BRASÍLIA – Em uma mudança radical de tom do presidente Michel Temer sobre o sistema penitenciário, o uso das Forças Armadas em presídios estaduais é visto no Palácio do Planalto como uma resposta à ameaça “iminente” de colapso das carceragens. No governo, as operações futuras dos militares são comparadas à Força de Pacificação do Complexo da Maré, pelo caráter provisório e pelas surpresas das operações. Cada governador deverá solicitar ajuda federal, e o presidente Temer decidirá caso a caso.
O Planalto decidiu também cancelar a reunião do presidente Temer com todos os governadores, que estava prevista para esta quarta-feira. A intenção é dividi-los em grupos menores, de acordo com perfis dos presídios. Rio Grande do Norte, Amazonas e Roraima ? estados em que houve massacres que somam mais de 130 presos nas últimas duas semanas ? devem estar na comissão mais crítica, o que deve demandar ações duras dos militares, com as tropas para operações mais críticas. Estados com situação menos drástica, como Espírito Santo, devem ter ações focadas na apreensão de armas e drogas.

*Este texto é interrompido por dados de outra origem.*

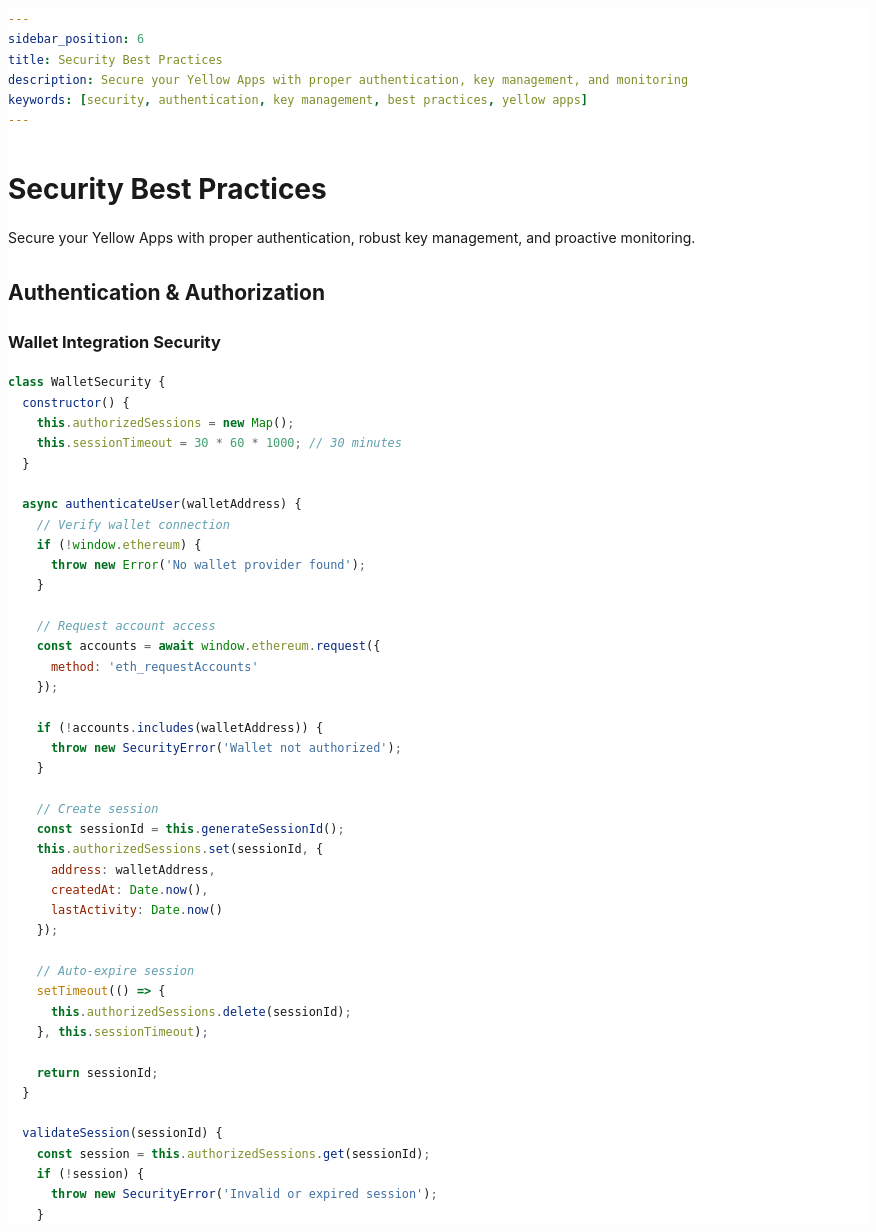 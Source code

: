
 ```yaml
---
sidebar_position: 6
title: Security Best Practices
description: Secure your Yellow Apps with proper authentication, key management, and monitoring
keywords: [security, authentication, key management, best practices, yellow apps]
---
```


# Security Best Practices

Secure your Yellow Apps with proper authentication, robust key management, and proactive monitoring.

## Authentication & Authorization

### Wallet Integration Security

```javascript
class WalletSecurity {
  constructor() {
    this.authorizedSessions = new Map();
    this.sessionTimeout = 30 * 60 * 1000; // 30 minutes
  }

  async authenticateUser(walletAddress) {
    // Verify wallet connection
    if (!window.ethereum) {
      throw new Error('No wallet provider found');
    }

    // Request account access
    const accounts = await window.ethereum.request({
      method: 'eth_requestAccounts'
    });

    if (!accounts.includes(walletAddress)) {
      throw new SecurityError('Wallet not authorized');
    }

    // Create session
    const sessionId = this.generateSessionId();
    this.authorizedSessions.set(sessionId, {
      address: walletAddress,
      createdAt: Date.now(),
      lastActivity: Date.now()
    });

    // Auto-expire session
    setTimeout(() => {
      this.authorizedSessions.delete(sessionId);
    }, this.sessionTimeout);

    return sessionId;
  }

  validateSession(sessionId) {
    const session = this.authorizedSessions.get(sessionId);
    if (!session) {
      throw new SecurityError('Invalid or expired session');
    }

```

Segundo a Constituição, os estados são os responsáveis pelas prisões ? à exceção dos presídios federais ?, e o uso de agentes federais deve ser consentido.
A ideia de usar as Forças Armadas é comparada à Força de Pacificação do Complexo da Maré, no Rio, já que as ações serão pontuais e com tempo limitado. Assim que a situação voltar à normalidade, o governo estadual retoma a gestão. Os militares ficaram um ano e três meses no complexo da Maré, que tem 15 favelas e cerca de 150 mil pessoas, e realizaram 83 mil ações, 674 prisões e 255 apreensões de menores. As inspeções periódicas das Forças Armadas serão feitas de surpresa, e ainda não se sabe quais tropas irão para quais presídios. O orçamento também é desconhecido.
Auxiliares do presidente Michel Temer argumentam que a Força Nacional não daria conta da situação “dramática” das carceragens brasileiras, e que o governo teme que a crise se espalhe para outros estados. A medida é vista como uma resposta mais concreta à crise penitenciária, e com potencial de impacto em curto prazo. Esses auxiliares também preveem que o combate dos militares deve ser muito mais “duro” do que os das forças de segurança estaduais.
? Se as rebeliões continuarem e chegarem a outros estados, a panela estoura ? disse um assessor do Planalto.
Horas antes de órgãos de inteligência definirem o uso dos militares nas prisões, o governador do Rio Grande do Norte, Robinson Faria (PSD), alertou que pode haver um “novo Carandiru” em um presídio do seu estado, onde uma rebelião foi recomeçada, se a polícia do estado intervir.
? Se a polícia entrar dentro do presídio, pode haver novas mortes, confrontos policiais, aí vai ser um novo Carandiru. Temos que evitar isso. Vamos entrar em casos de extrema necessidade ? afirmou o governador, referindo-se à prisão de Alcaçuz.
O começo da crise penitenciária, com 56 presos brutalmente assassinados em um presídio de Manaus, foi a segunda maior matança de presos no Brasil, ficando atrás apenas da que aconteceu no presídio do Carandiru, em 1992 em São Paulo, quando 111 presos foram mortos.
O presidente Michel Temer, que nesta terça-feira anunciou uso das Forças Armadas nos presídios, só se pronunciou quatro dias após o massacre de Manaus, para chamá-lo de “acidente”. Na semana passada, temendo a segurança nacional, ele admitiu que as condições nas prisões do Brasil são “desumanas” e que o tema causa “angústia”.